LOVING DESCRIPTION, 2023-ONGOING
A collaboration between Lindsay Reckson and Jack Isaac Pryor, Loving Description is a long-form project that aims to move art and cultural criticism into the public sphere, mirroring the publicity & ephemerality of the event which it describes. We take our cue from Susan Sontag’s infamous “Against Interpretation” (1966), in which she advocates for surface readings (what she calls “loving description”) over analysis and deconstruction. Written from the point of view of spectator/listener/audience, these 1-page responses to contemporary works are then posted on site where the event took place, and archived here. The inaugural Loving Description took place on Monday, June 19, 2023 (Juneteenth) in Haverford, PA.
Note: In an effort to emphasize the writing over the writer, essays are not formally attributed; rather various authors’ names are tagged with their initials, alongside the date of publication and total word count.
Families for Ceasefire Action
Love Park, Philadelphia // October 5, 2024
The names of the dead, printed in Arabic, on a spreadsheet thousands of cells long. Each page is taped to the next, and the next, and the next, then folded, accordion-like—a stack.
It is the sound of paper dragging on concrete that gets me. It drowns out the preachers on their blocks, the traffic on 15th Street, the beating of my heart. One person pulls, another holds—thumbs feeding paper like a many yards-long spool of thread, unraveled. This happens twelve times with twelve stacks until the plaza is covered in paper and ink. Women with cloth sacks emerge, each filled with weighty stones. They walk between, anchoring paper to ground.
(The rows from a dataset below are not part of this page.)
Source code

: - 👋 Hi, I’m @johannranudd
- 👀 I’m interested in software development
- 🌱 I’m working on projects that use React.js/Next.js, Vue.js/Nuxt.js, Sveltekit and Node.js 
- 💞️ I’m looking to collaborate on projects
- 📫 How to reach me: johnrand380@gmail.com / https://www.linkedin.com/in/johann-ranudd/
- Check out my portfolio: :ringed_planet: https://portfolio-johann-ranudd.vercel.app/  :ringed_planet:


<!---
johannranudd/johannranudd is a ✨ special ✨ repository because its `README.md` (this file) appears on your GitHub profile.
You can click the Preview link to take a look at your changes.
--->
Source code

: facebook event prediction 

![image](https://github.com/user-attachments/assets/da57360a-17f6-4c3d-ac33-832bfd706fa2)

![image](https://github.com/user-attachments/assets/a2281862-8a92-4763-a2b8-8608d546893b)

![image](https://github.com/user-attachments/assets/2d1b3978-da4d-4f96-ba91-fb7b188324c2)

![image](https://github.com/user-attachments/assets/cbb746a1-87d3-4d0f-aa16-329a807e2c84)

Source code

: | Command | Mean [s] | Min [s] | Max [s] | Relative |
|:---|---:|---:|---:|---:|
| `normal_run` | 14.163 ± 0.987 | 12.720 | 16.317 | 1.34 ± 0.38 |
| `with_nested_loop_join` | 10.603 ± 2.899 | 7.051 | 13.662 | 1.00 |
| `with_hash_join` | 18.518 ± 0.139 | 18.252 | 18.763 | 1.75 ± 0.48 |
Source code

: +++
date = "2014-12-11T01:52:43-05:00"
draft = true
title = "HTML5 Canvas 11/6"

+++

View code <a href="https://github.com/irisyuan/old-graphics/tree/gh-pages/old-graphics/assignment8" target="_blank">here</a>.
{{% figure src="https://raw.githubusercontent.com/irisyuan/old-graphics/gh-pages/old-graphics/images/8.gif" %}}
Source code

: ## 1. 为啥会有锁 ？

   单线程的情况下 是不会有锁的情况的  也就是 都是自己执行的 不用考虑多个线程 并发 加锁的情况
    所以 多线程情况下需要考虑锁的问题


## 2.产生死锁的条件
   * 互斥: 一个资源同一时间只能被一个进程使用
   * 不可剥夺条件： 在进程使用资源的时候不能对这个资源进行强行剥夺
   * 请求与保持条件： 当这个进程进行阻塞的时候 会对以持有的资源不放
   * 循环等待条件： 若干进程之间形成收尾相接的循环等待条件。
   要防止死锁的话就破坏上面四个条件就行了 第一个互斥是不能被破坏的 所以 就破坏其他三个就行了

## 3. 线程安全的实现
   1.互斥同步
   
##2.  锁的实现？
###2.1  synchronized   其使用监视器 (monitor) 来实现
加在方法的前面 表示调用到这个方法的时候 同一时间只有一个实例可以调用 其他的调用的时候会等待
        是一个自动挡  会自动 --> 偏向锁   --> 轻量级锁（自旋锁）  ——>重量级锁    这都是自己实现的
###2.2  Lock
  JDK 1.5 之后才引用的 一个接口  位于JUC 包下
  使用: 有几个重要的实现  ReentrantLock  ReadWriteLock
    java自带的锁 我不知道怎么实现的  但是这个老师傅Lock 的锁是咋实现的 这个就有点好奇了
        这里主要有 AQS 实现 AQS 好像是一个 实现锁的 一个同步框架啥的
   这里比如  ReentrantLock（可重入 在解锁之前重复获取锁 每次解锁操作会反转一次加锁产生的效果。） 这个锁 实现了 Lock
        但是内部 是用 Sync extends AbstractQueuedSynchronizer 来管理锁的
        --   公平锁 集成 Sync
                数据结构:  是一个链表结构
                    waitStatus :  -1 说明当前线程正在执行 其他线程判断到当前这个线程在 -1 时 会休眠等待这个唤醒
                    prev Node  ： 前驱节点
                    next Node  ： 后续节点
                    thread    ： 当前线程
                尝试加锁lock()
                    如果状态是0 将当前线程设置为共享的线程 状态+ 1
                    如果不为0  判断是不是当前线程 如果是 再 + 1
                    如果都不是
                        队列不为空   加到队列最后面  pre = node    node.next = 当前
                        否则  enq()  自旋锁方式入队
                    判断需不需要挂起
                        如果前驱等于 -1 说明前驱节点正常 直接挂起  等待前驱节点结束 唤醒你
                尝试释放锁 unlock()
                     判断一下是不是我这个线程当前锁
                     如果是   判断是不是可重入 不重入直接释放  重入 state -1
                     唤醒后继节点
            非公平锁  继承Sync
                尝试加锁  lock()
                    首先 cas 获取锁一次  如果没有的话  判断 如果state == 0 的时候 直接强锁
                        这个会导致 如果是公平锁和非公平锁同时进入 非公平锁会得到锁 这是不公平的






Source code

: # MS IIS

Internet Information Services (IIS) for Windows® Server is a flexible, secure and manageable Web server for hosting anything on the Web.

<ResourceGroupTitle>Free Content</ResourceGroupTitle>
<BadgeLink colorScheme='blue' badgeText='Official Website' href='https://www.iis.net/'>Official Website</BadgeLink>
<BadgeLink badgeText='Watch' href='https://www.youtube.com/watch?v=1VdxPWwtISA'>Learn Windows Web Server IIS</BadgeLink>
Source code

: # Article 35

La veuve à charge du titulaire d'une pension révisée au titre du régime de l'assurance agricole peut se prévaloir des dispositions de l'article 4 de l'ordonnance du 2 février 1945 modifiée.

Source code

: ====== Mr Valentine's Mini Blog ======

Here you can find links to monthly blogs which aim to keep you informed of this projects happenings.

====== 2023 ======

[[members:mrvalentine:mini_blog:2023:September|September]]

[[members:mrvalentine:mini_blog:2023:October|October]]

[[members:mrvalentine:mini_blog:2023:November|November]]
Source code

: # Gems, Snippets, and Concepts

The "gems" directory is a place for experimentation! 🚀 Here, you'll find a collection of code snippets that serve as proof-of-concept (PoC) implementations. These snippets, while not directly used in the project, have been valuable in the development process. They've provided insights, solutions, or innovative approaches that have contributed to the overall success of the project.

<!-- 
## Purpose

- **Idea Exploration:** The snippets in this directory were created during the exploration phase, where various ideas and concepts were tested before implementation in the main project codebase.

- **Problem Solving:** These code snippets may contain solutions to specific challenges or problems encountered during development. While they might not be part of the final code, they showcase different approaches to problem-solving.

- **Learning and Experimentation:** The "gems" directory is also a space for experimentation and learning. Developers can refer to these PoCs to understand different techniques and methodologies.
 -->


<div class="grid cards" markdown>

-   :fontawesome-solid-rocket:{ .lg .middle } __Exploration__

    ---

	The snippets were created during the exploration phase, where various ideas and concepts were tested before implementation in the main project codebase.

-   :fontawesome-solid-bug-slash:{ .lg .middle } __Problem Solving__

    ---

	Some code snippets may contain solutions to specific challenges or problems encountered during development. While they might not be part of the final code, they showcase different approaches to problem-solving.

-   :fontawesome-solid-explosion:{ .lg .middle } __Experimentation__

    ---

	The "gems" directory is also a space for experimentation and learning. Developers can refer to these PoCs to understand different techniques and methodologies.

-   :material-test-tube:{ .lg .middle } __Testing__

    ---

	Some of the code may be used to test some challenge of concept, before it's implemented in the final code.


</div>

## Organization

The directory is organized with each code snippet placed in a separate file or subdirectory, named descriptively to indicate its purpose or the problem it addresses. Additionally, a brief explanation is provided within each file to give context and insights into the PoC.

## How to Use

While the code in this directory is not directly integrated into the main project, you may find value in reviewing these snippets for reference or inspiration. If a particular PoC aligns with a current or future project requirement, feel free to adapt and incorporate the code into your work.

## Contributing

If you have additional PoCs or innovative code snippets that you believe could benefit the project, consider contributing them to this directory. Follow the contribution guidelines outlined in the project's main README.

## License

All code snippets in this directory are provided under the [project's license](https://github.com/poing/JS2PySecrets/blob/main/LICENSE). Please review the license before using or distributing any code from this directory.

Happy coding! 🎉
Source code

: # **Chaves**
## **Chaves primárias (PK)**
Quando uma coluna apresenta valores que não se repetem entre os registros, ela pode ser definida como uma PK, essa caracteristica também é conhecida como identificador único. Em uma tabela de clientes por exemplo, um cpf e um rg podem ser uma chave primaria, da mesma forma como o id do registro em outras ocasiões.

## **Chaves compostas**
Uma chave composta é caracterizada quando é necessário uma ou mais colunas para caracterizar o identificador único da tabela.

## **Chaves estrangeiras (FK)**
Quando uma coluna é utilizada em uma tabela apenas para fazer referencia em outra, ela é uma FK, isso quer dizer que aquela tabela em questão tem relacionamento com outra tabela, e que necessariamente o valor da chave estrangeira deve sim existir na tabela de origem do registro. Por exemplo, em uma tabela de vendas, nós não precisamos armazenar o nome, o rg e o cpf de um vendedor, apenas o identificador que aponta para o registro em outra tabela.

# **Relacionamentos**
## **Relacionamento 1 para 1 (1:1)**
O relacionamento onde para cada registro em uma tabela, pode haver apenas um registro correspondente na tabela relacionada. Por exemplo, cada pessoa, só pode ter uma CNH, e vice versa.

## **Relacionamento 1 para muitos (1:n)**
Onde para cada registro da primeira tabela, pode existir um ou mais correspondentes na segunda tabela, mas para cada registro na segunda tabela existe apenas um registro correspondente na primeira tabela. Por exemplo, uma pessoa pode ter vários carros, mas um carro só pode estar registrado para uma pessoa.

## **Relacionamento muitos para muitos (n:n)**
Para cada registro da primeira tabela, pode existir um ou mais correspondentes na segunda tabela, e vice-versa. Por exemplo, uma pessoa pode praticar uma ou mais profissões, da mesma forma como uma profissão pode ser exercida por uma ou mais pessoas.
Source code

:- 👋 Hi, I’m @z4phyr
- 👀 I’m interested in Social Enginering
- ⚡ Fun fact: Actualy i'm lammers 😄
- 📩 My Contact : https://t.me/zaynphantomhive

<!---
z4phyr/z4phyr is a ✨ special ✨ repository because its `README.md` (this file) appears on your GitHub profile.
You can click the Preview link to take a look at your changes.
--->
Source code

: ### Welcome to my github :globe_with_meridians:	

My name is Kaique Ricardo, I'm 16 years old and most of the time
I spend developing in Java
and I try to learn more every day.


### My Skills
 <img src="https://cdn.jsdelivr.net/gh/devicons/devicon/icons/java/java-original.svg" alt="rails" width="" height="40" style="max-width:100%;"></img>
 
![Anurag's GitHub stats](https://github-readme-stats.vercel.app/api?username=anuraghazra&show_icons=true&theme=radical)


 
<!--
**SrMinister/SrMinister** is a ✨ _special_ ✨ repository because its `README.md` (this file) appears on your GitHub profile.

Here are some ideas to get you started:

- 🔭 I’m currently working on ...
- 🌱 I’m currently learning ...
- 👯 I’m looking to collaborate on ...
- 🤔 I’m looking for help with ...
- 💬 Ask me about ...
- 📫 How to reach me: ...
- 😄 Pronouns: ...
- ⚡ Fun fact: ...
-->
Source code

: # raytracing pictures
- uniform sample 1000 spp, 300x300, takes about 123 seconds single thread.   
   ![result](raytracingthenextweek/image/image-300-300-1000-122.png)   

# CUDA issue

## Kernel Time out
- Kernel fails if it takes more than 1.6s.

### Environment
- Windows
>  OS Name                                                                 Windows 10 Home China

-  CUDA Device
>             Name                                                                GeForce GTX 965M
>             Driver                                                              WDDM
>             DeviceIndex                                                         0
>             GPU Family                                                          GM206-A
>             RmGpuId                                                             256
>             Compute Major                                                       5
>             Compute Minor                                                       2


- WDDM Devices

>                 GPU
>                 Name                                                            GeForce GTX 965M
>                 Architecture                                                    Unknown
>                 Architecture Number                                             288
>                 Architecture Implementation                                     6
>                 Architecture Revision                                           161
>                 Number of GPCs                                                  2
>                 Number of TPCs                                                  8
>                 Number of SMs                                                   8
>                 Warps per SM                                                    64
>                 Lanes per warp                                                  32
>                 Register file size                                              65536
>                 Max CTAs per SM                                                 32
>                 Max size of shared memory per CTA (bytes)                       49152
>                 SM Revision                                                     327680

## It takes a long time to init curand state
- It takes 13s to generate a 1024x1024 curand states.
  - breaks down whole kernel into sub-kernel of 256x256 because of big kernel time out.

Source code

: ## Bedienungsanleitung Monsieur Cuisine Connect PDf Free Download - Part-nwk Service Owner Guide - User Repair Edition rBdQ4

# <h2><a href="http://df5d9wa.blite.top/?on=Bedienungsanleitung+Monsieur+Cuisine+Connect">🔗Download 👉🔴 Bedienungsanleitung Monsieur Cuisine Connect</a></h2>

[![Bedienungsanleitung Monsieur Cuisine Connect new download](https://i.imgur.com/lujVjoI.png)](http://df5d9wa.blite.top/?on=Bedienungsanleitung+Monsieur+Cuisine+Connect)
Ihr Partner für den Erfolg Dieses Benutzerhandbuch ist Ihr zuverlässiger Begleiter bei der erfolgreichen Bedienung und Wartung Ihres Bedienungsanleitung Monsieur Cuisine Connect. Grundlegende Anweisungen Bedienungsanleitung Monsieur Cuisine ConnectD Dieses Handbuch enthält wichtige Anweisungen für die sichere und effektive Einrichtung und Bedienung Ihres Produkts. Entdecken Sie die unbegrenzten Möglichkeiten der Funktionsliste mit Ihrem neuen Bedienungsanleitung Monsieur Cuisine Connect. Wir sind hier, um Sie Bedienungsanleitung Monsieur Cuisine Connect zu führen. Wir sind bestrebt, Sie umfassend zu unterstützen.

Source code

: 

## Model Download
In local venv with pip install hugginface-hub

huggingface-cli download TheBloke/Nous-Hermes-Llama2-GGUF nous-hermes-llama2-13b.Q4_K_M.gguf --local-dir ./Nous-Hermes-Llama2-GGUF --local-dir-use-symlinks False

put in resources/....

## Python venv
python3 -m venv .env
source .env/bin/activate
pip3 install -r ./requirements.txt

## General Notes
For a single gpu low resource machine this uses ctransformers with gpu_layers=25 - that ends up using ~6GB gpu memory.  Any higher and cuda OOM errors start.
At the head of each scroll, a red placard—monument-like—announcing the ages of the dead: 0-4, 4-9, 9-14, 14-18, 18-22, 22-26, and on and on. Children place stuffed bears, sippy cups, baby shoes: things their mothers brought. I place a yellow flower next to a name I cannot read. Golden hour: plastic tealights flicker on—701 in all (one for each of the slain under the age of 1). Mourner’s Kaddish, song: “Palestine will be free, Palestine will be free, we will not avert our eyes, Palestine will be free.”
Unceremoniously, we clean. We take back our stuffed bears, sippy cups, baby shoes. Stones back in sacks, we refold the stacks. What we can leave, we do. Beneath the eponymous park sign that reads LOVE in blazing red, with iconic tilted O, we hang the letters G and A and Z and A, our G slanted in likeness. “LOVE GAZA,” it commands, a city park renamed.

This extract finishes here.